**WORK INSTRUCTION**
For the word "Failed", search the records and show each line in which it occurs.

(Dataset entries)
+++++

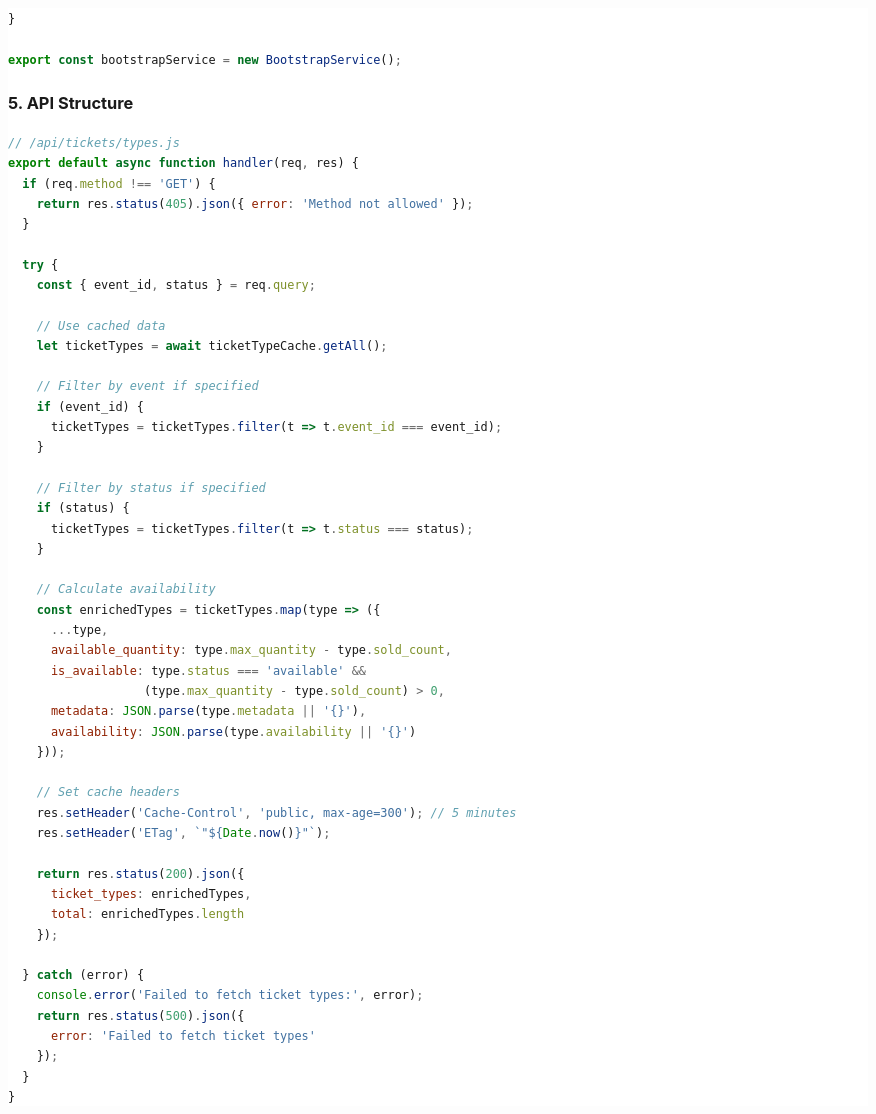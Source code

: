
 ```javascript
}

export const bootstrapService = new BootstrapService();
```

### 5. API Structure

```javascript
// /api/tickets/types.js
export default async function handler(req, res) {
  if (req.method !== 'GET') {
    return res.status(405).json({ error: 'Method not allowed' });
  }

  try {
    const { event_id, status } = req.query;

    // Use cached data
    let ticketTypes = await ticketTypeCache.getAll();

    // Filter by event if specified
    if (event_id) {
      ticketTypes = ticketTypes.filter(t => t.event_id === event_id);
    }

    // Filter by status if specified
    if (status) {
      ticketTypes = ticketTypes.filter(t => t.status === status);
    }

    // Calculate availability
    const enrichedTypes = ticketTypes.map(type => ({
      ...type,
      available_quantity: type.max_quantity - type.sold_count,
      is_available: type.status === 'available' &&
                   (type.max_quantity - type.sold_count) > 0,
      metadata: JSON.parse(type.metadata || '{}'),
      availability: JSON.parse(type.availability || '{}')
    }));

    // Set cache headers
    res.setHeader('Cache-Control', 'public, max-age=300'); // 5 minutes
    res.setHeader('ETag', `"${Date.now()}"`);

    return res.status(200).json({
      ticket_types: enrichedTypes,
      total: enrichedTypes.length
    });

  } catch (error) {
    console.error('Failed to fetch ticket types:', error);
    return res.status(500).json({
      error: 'Failed to fetch ticket types'
    });
  }
}
```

+++++

**RESPONSE BOX**
    console.error('Failed to fetch ticket types:', error);
      error: 'Failed to fetch ticket types'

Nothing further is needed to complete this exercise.